Pada kegiatan yang diselenggarakan Minggu tersebut, dua dosen dari Fakultas Komunikasi dan Informatika (FKI) UMS ikut berkontribusi sebagai narasumber.
Terkait dengan materi jurnalisme, Dosen Ilmu Komunikasi UMS Rona Rizkhy Bunga Chasana mengajak peserta untuk memahami nilai berita, struktur dasar penulisan berita, serta teknik penulisan berita.
"Dalam menulis berita jangan lupa untuk memenuhi unsur 5W1H, apa, siapa, di mana, kapan, mengapa, bagaimana. Lalu, sangat penting di dalam berita untuk menuliskan kutipan dari narasumber," katanya.
Ia mengatakan kegiatan tersebut dimaksudkan untuk menambah wawasan dan meningkatkan kapasitas pengurus harian dan ketua majelis/lembaga PRA Gumpang, PRM Gumpang, serta PRA Makamhaji dalam memproduksi konten berita di media digital yang sesuai dengan etika.
Pada kegiatan tersebut, peserta tidak hanya mendengar pemaparan namun ikut aktif berlatih membuat berita baik secara kelompok maupun secara individu.
Wakil Ketua PCA Kartasura Ismokoweni mengatakan kegiatan tersebut penting dilakukan di tengah zaman yang saat ini serba digital.
"Sekarang semua sudah serba digital. Jadi, harapannya kegiatan seperti ini dapat bermanfaat bagi bapak ibu dari PRA dan PRM semuanya," katanya.
Dalam acara tersebut, Kaprodi Teknik Informatika UMS Dedi Gunawan yang juga menjadi pemateri memaparkan terkait pentingnya menjaga privasi dalam jurnalisme digital.

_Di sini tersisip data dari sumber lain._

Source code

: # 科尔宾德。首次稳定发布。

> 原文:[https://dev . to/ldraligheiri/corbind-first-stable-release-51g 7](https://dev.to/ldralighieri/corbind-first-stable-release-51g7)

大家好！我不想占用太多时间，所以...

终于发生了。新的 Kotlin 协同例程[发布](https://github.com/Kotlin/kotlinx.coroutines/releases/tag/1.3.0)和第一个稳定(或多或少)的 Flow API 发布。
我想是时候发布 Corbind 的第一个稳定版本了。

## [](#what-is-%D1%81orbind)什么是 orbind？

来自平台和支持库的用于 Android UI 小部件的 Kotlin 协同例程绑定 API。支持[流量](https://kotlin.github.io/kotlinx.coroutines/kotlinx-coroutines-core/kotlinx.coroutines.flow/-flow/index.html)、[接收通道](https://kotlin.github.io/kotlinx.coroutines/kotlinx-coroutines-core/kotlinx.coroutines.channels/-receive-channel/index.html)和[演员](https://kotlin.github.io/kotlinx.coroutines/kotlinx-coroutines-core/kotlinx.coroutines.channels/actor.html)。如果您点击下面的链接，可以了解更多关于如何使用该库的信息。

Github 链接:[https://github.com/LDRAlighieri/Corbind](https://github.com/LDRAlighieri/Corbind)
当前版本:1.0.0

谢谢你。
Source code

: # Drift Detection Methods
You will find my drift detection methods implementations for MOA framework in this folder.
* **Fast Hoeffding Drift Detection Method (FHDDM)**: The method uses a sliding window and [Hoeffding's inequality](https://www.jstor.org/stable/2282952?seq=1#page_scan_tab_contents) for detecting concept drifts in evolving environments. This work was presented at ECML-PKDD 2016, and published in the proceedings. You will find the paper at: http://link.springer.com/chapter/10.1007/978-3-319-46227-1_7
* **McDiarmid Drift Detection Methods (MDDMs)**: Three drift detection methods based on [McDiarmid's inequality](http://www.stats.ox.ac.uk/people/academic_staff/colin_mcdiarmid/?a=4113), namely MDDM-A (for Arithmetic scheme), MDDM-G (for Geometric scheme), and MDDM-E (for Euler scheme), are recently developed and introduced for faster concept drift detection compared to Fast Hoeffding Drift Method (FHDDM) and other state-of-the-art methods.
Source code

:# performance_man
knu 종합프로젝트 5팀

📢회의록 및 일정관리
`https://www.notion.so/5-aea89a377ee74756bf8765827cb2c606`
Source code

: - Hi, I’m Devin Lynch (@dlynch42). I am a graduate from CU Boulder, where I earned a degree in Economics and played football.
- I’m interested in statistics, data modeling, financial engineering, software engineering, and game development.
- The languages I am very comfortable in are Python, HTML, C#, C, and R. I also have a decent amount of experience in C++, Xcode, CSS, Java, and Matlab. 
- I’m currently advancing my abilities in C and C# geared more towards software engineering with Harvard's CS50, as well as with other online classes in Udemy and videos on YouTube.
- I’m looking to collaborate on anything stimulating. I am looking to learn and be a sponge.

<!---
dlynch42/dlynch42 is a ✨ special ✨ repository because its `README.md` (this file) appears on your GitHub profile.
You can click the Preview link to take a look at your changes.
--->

Menurut dia, di era digital semua orang bisa memproduksi informasi menjadi berita. Namun, perlu dipahami bahwa dalam memproduksi dan menyebarkan konten, diperlukan pemahaman terkait etika dan privasi.

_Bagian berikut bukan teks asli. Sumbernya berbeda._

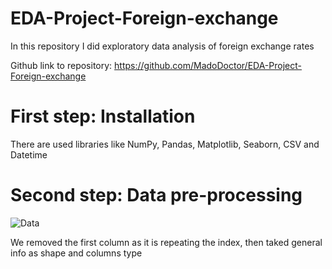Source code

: # EDA-Project-Foreign-exchange
In this repository I did exploratory data analysis of foreign exchange rates

Github link to repository: https://github.com/MadoDoctor/EDA-Project-Foreign-exchange

# First step: Installation
There are used libraries like NumPy, Pandas, Matplotlib, Seaborn, CSV and Datetime

# Second step: Data pre-processing

![Data](https://sun9-74.userapi.com/impg/kILY3jgmRfOlpIqbttDVVxQRqk_X7azutjem0Q/g-syVTl8Wng.jpg?size=1018x337&quality=96&sign=7c12d9d4be1f2171ab05cd1bbdb70078&type=album)

We removed the first column as it is repeating the index, then taked general info as shape and columns type

#

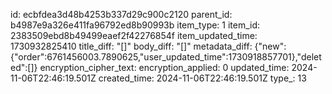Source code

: id: ecbfdea3d48b4253b337d29c900c2120
parent_id: b4987e9a326e411fa96792ed8b90993b
item_type: 1
item_id: 2383509ebd8b49499eaef2f42276854f
item_updated_time: 1730932825410
title_diff: "[]"
body_diff: "[]"
metadata_diff: {"new":{"order":6761456003.7890625,"user_updated_time":1730918857701},"deleted":[]}
encryption_cipher_text: 
encryption_applied: 0
updated_time: 2024-11-06T22:46:19.501Z
created_time: 2024-11-06T22:46:19.501Z
type_: 13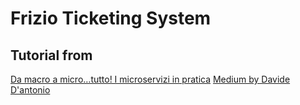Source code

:# Frizio Ticketing System

## Tutorial from

[Da macro a micro…tutto! I microservizi in pratica](https://medium.com/webeetle/da-macro-a-micro-tutto-402bc06eca4c)
[Medium by Davide D'antonio](https://davide-dantonio.medium.com/?source=post_page-----402bc06eca4c-----------------------------------)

"Ada banyak tantangan dalam jurnalisme digital. Seperti, berita palsu, etika jurnalisme, termasuk monetisasi konten. Jangan karena kita ingin berita kita viral lalu membuat judul yang click bait," katanya.

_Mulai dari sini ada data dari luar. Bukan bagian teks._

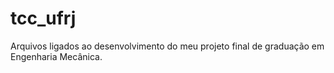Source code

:# tcc_ufrj
Arquivos ligados ao desenvolvimento do meu projeto final de graduação em Engenharia Mecânica.
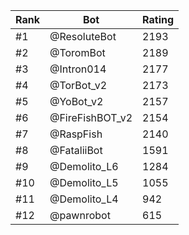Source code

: Rank|Bot|Rating
---|---|---
#1|@ResoluteBot|2193
#2|@ToromBot|2189
#3|@Intron014|2177
#4|@TorBot_v2|2173
#5|@YoBot_v2|2157
#6|@FireFishBOT_v2|2154
#7|@RaspFish|2140
#8|@FataliiBot|1591
#9|@Demolito_L6|1284
#10|@Demolito_L5|1055
#11|@Demolito_L4|942
#12|@pawnrobot|615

Selain tantangan tersebut, dikatakannya, penting juga bagi peserta untuk memperhatikan privasi. Meski di Indonesia, peraturan terkait privasi berbeda dengan negara lainnya, namun menurut Dedi, peserta juga harus mulai sadar bahwa setiap orang memiliki hak privasi.
Dengan demikian, dalam pembuatan konten berita seperti berita foto, untuk perizinan kepada pihak yang difoto juga nampaknya harus mulai dipikirkan dan diperhatikan.
"Sekolah di Jepang menerapkan untuk meminta izin kepada orang tua secara tertulis apakah wajah putra-putrinya diperbolehkan masuk di web sekolah atau tidak? Jika orang tua tidak mengizinkan maka sekolah akan melakukan blur pada foto misalnya," katanya.
Sementara itu, selain memahami tantangan dan etika dalam jurnalisme media digital, peserta pelatihan juga diberikan pemahaman serta praktik langsung untuk membuat berita.
Sekitar 50 pengurus harian dan ketua majelis/lembaga dari PRA Gumpang, PRM Gumpang, serta PRA Makamhaji terlibat sebagai peserta dalam kegiatan pelatihan ini.